Dance On The Blacktop
Nothing
Shoegaze is not dead. Ou presque. On ne sait plus. Lame de fond au moment de son explosion et à nouveau dans les petits papiers de la presse et des programmateurs suite aux reformations de ses figures tutélaires, cette scène connaît depuis 2010 une résurgence en surfant sur la nostalgie des années 90. Et si le genre peut se définir d'une manière simplifiée par des sonorités pop mêlées à beaucoup de saturation et des guitares distordues, alors Nothing en est très certainement le représentant contemporain le plus emblématique.
Deux années après la sortie de Tired of Tomorrow, le groupe emmené par Dominic Palermo, vétéran de la scène hardcore de Philadelphie via son implication dans Horror Show ou XO Skeletons, revient avec Dance on The Blacktop, toujours sur Relapse Records.
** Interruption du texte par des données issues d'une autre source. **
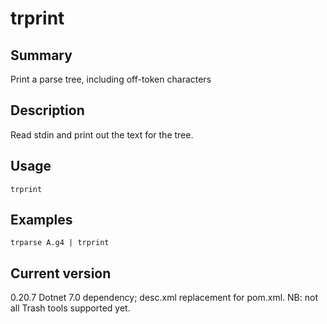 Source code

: # trprint

## Summary

Print a parse tree, including off-token characters

## Description

Read stdin and print out the text for the tree.

## Usage

    trprint

## Examples

    trparse A.g4 | trprint

## Current version

0.20.7 Dotnet 7.0 dependency; desc.xml replacement for pom.xml. NB: not all Trash tools supported yet.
Sur ce quatrième album, le groupe a entièrement enregistré ses titres en prise live au Dreamland Recordings Studios à New York sous la houlette de John Agnello, producteur entre autres pour Sonic Youth ou Dinosaur Jr., pour un résultat forcément très ancré dans l'alternatif 90's.
Sur Dance On The Blacktop (dont le titre ferait référence aux bagarres entre prisonniers durant leurs sorties en plein air), Nothing fait du Nothing: un croisement de rock et d'ambiances grunge recouvertes de grosses nappes shoegaze et d'harmonies pop. La formule fonctionnait parfaitement sur Guilty Of Everything etTired Of Tomorrow mais semble ici avoir pas mal de plomb dans l'aile. Tout n'est pas à jeter heureusement car la qualité des arrangements et de certaines compositions reste sensiblement du même niveau. Le très Smashing-Pumpksien "Zero Day", l'ode éthérée à l'auto-destruction "Plastic Migraine" ou "I Hate The Flowers" attestent de l'aisance qu'a Nothing à triturer ses pédales d'effets pour produire des morceaux forts sur fond de désillusions.
Par contre l'album se compose aussi de morceaux beaucoup plutôt monotones voire totalement insipides. On savait déjà que les gars étaient de très grands fans de britpop et de la vague alternative des années 90. On a ici la preuve formelle de l'influence que ces courants tiennent sur leur musique, sans que cette attraction ne puisse toutefois leur permettre de proposer un produit avec une réelle plus-value. Le single "Blue Line Baby" s'oublie très rapidement, l’enjoué "You Wind Me Up" ne convainc absolument pas tandis que des morceaux comme "Us/We/Are" ou "Hail On The Palace Pier", bien qu’intéressants dans leur harmonie, se révèlent répétitifs dans leur composition.
L'un des points forts de Nothing reste toutefois cette capacité à faire parler les émotions. Le parcours chaotique de son chanteur (drogues, prison et tout le tintouin) et sa manière de le retranscrire en textes, déprimants ou drôles selon son humeur, tiennent forcément une place importante dans la musique de Nothing. Sur Dance On The Blacktop, le frontman nous parle avec son habituel nihilisme de ses pulsions destructrices, de l'insignifiance de l'existence ou encore de la relation tumultueuse avec son défunt père. Pris entre mélancolie et désenchantement, on est touchés par la sincérité de la démarche.
De la patience, il en faudra très certainement pour apprécier ce facétieux Dance On The Blacktop. Depuis Guilty Of Everything en 2014, le travail de Nothing n'avait jamais cessé de gagner en qualité d'écriture. Cet album, loin d'être mauvais, marque pourtant un coup d'arrêt dans cette progression. On a beau s'y replonger avec l'envie d'être séduit, on en ressort à chaque fois frustré, d'abord parce que c'est très inégal, ensuite parce qu'on sait de quoi ces gars sont réellement capables. Reste maintenant à déterminer si le quatuor de Philadelphie a encore des choses à dire ou si ce revival shoegaze (et par extension Nothing) recommence gentiment à s'essouffler.